Les Birmans votent dimanche lors d'élections parlementaires et régionales sans grand suspense : les deux grands partis sont très proches du pouvoir, l'opposition est privée d'Aung San Suu Kyi, et la campagne entâchée d'irrégularités.
AFP - Les bureaux de vote ont ouvert dimanche en Birmanie, premières élections depuis 20 ans dénoncées comme une mascarade en Occident en l'absence de l'opposante Aung San Suu Kyi, mais vues par une partie de l'opposition comme une étape vers une évolution à terme du régime militaire.

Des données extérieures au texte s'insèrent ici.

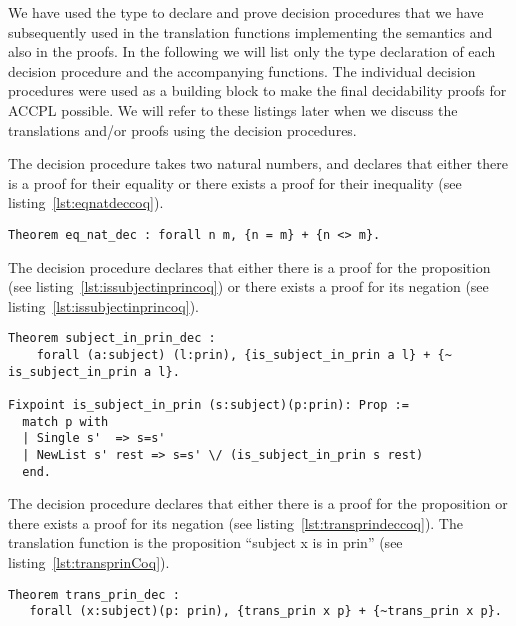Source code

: We have used the  type to declare and prove decision procedures that we have subsequently used in the translation functions implementing the semantics and also in the proofs. In the following we will list only the type declaration of each decision procedure and the accompanying functions. The individual decision procedures were used as a building block to make the final decidability proofs for \ac{ACCPL} possible. We will refer to these listings later when we discuss the translations and/or proofs using the decision procedures.

The decision procedure  takes two natural numbers, and declares that either there is a proof for their equality or there exists a proof for their inequality (see listing~\ref{lst:eqnatdeccoq}).

\begin{lstlisting}
Theorem eq_nat_dec : forall n m, {n = m} + {n <> m}.
\end{lstlisting}

The decision procedure  declares that either there is a proof for the proposition  (see listing~\ref{lst:issubjectinprincoq}) or there exists a proof for its negation (see listing~\ref{lst:issubjectinprincoq}). 

\begin{lstlisting}
Theorem subject_in_prin_dec :
    forall (a:subject) (l:prin), {is_subject_in_prin a l} + {~ is_subject_in_prin a l}.

Fixpoint is_subject_in_prin (s:subject)(p:prin): Prop :=
  match p with
  | Single s'  => s=s'
  | NewList s' rest => s=s' \/ (is_subject_in_prin s rest)
  end.
\end{lstlisting}

The decision procedure  declares that either there is a proof for the proposition  or there exists a proof for its negation (see listing~\ref{lst:transprindeccoq}). The translation function  is the proposition ``subject x is in prin'' (see listing~\ref{lst:transprinCoq}).

\begin{minipage}[c]{0.95\textwidth}
\begin{lstlisting}
Theorem trans_prin_dec :
   forall (x:subject)(p: prin), {trans_prin x p} + {~trans_prin x p}.
\end{lstlisting}
\end{minipage}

Plus de 29 millions de personnes étaient appelées aux urnes dans quelque 40.000
bureaux de vote, pour un scrutin déjà marqué par des accusations de fraude contre le parti pro-junte.
En 1990, l'élection avait été remportée par la Ligue nationale pour la démocratie (LND) de la lauréate du prix Nobel de la paix, qui n'a jamais été autorisée à prendre le pouvoir et demeure aujourd'hui en résidence surveillée.
Mais la LND boycotte ce scrutin et a en conséquence été dissoute.
Campagne déséquilibrée
Cette fois, soulignent les experts, le régime a pris ses précautions pour s'assurer de la victoire, avec parmi les enjeux majeurs la question de la participation, qui a fait l'objet d'un violent débat au sein de l'opposition.
La très controversée constitution de 2008 réserve un quart des sièges aux militaires en activité dans les deux assemblées nationales et les 14 assemblées régionales qui vont être créées.
Et la campagne électorale a été organisée pour favoriser le Parti de la solidarité et du développement de l'Union (USDP), créature de la junte, et dans une moindre mesure le Parti de l'unité nationale (NUP), proche de l'ancien régime du général Ne Win (1962-1988).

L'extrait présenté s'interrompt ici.